The day they arrived, however, it was less than a welcoming sight for a steady drizzle drifted across in ragged curtains. Kydd watched as the anchorage opened up, keen to know what his reinforcements amounted to as sent by a reluctant Admiralty. But all he could see was a single brig-sloop, not unlike Teazer of old, and a gun-brig of lowly size tucked close in to the shore.
Noting their British colours, Tyger cast anchor near them, but unaware of their pennant numbers Kydd simply hoisted ‘all captains’.
The gun-brig was first away, her little cutter making wet but determined progress toward Tyger.

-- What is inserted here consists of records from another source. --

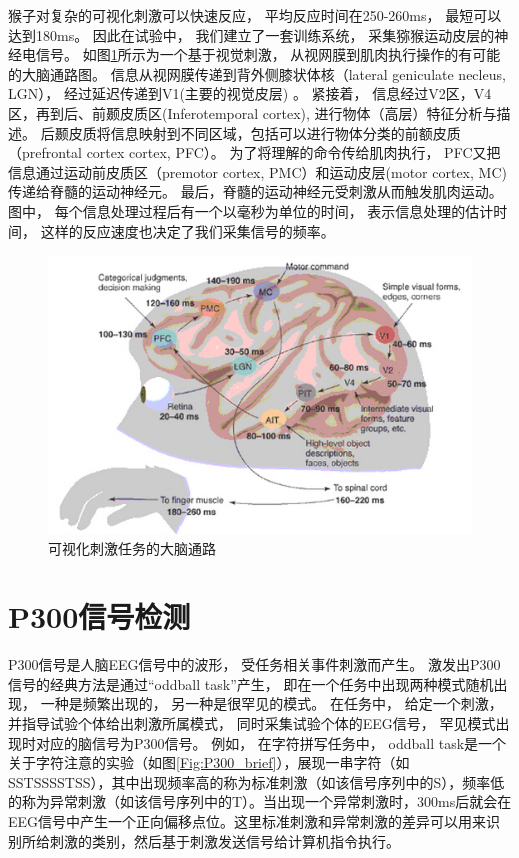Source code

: 猴子对复杂的可视化刺激可以快速反应， 平均反应时间在250-260ms， 最短可以达到180ms。 因此在试验中， 我们建立了一套训练系统， 采集猕猴运动皮层的神经电信号。 如图\ref{Fig:brain_stimulate_flow}所示为一个基于视觉刺激， 从视网膜到肌肉执行操作的有可能的大脑通路图\cite{thorpe2001seeking}。 信息从视网膜传递到背外侧膝状体核（lateral geniculate necleus, LGN）， 经过延迟传递到V1(主要的视觉皮层) 。 紧接着， 信息经过V2区，V4区，再到后、前颞皮质区(Inferotemporal cortex), 进行物体（高层）特征分析与描述。 后颞皮质将信息映射到不同区域，包括可以进行物体分类的前额皮质（prefrontal cortex cortex, PFC）。 为了将理解的命令传给肌肉执行， PFC又把信息通过运动前皮质区（premotor cortex, PMC）和运动皮层(motor cortex, MC)传递给脊髓的运动神经元。 最后，脊髓的运动神经元受刺激从而触发肌肉运动。 图中， 每个信息处理过程后有一个以毫秒为单位的时间， 表示信息处理的估计时间， 这样的反应速度也决定了我们采集信号的频率。

\begin{figure}[htb]
\centering
\includegraphics{Pictures/Introduction/brain_flow.jpg}
\caption{可视化刺激任务的大脑通路}
\label{Fig:brain_stimulate_flow}
\end{figure}



\section{P300信号检测}\label{sec:introduction_p300}

P300信号是人脑EEG信号中的波形， 受任务相关事件刺激而产生。 激发出P300信号的经典方法是通过“oddball task”产生， 即在一个任务中出现两种模式随机出现， 一种是频繁出现的， 另一种是很罕见的模式。 在任务中， 给定一个刺激，并指导试验个体给出刺激所属模式， 同时采集试验个体的EEG信号， 罕见模式出现时对应的脑信号为P300信号。 例如， 在字符拼写任务中， oddball task是一个关于字符注意的实验（如图\ref{Fig:P300_brief}\cite{polich2007updating}），展现一串字符（如SSTSSSSTSS），其中出现频率高的称为标准刺激（如该信号序列中的S），频率低的称为异常刺激（如该信号序列中的T）。当出现一个异常刺激时，300ms后就会在EEG信号中产生一个正向偏移点位。这里标准刺激和异常刺激的差异可以用来识别所给刺激的类别，然后基于刺激发送信号给计算机指令执行。
 
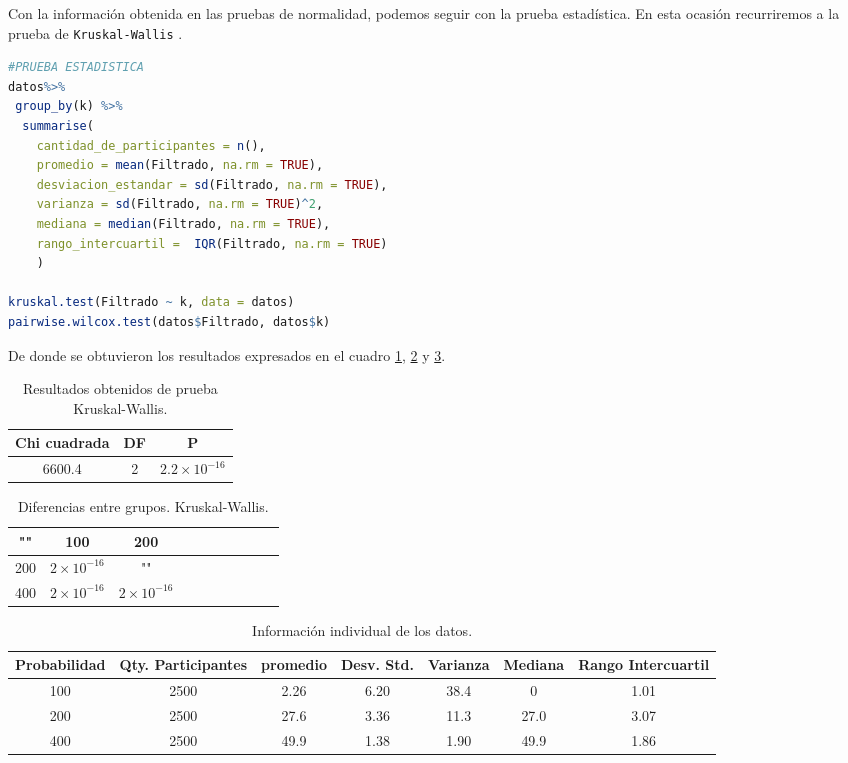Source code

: \documentclass{article}
\begin{document}
Con la informaci\'on obtenida en las pruebas de normalidad, podemos seguir con la prueba estad\'istica. En esta ocasi\'on recurriremos a la prueba de \texttt{Kruskal-Wallis} \cite{Kruskal}.

\begin{lstlisting}[language=R, caption= Segmento de c\'odigo para prueba de Kruskal-Wallis]
#PRUEBA ESTADISTICA
datos%>%
 group_by(k) %>%
  summarise(
    cantidad_de_participantes = n(),
    promedio = mean(Filtrado, na.rm = TRUE),
    desviacion_estandar = sd(Filtrado, na.rm = TRUE),
    varianza = sd(Filtrado, na.rm = TRUE)^2,
    mediana = median(Filtrado, na.rm = TRUE),
    rango_intercuartil =  IQR(Filtrado, na.rm = TRUE)
    )

kruskal.test(Filtrado ~ k, data = datos)
pairwise.wilcox.test(datos$Filtrado, datos$k)
\end{lstlisting}


De donde se obtuvieron los resultados expresados en el cuadro \ref{cuadro 2}, \ref{cuadro 3} y \ref{cuadro 4}.

\begin{table}[ht]
    \centering
    \caption{Resultados obtenidos de prueba Kruskal-Wallis.} 
    \begin{tabular}{|c|c|c|}
    \hline
    Chi cuadrada & DF & P  \\
    \hline
    6600.4 & 2 & $2.2\times 10^{-16}$ \\
    \hline
\end{tabular}
    \label{cuadro 2}
\end{table}

\begin{table}[ht]
    \centering
    \caption{Diferencias entre grupos. Kruskal-Wallis.} 
    \begin{tabular}{|c|c|c|c|c|c|c|c|c|c|}
    \hline
    "" & 100 & 200 \\
    \hline
    200 & $2\times 10^{-16}$ & "" \\
    \hline
    400 & $2\times 10^{-16}$ & $2\times 10^{-16}$ \\
    \hline
\end{tabular}
    \label{cuadro 3}
\end{table}


\begin{table}[ht]
    \centering
    \caption{Informaci\'on individual de los datos.} 
    \begin{tabular}{|c|c|c|c|c|c|c|}
    \hline
    Probabilidad & Qty. Participantes & promedio & Desv. Std. & Varianza & Mediana & Rango Intercuartil  \\
    \hline
    100 & 2500 & 2.26 & 6.20 & 38.4 & 0 & 1.01 \\
    \hline
    200 & 2500 & 27.6 & 3.36 & 11.3 & 27.0 & 3.07 \\
    \hline
    400 & 2500 & 49.9 & 1.38 & 1.90 & 49.9 & 1.86 \\
    \hline
\end{tabular}
    \label{cuadro 4}
\end{table}
\newpage
\end{document}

Kydd waited at the side. An officer came over the bulwarks and advanced to greet him. ‘L’tenant Garland, captain of Snipe gun-brig,’ he blurted breathlessly. ‘Reporting as ordered.’
Absurdly young, his look of sincere admiration was almost comical in one so damp.
‘Captain Sir Thomas Kydd, Tyger frigate,’ Kydd responded, doffing his hat in reply to the youngster’s removing his. ‘And if you’ll attend on me in my cabin.’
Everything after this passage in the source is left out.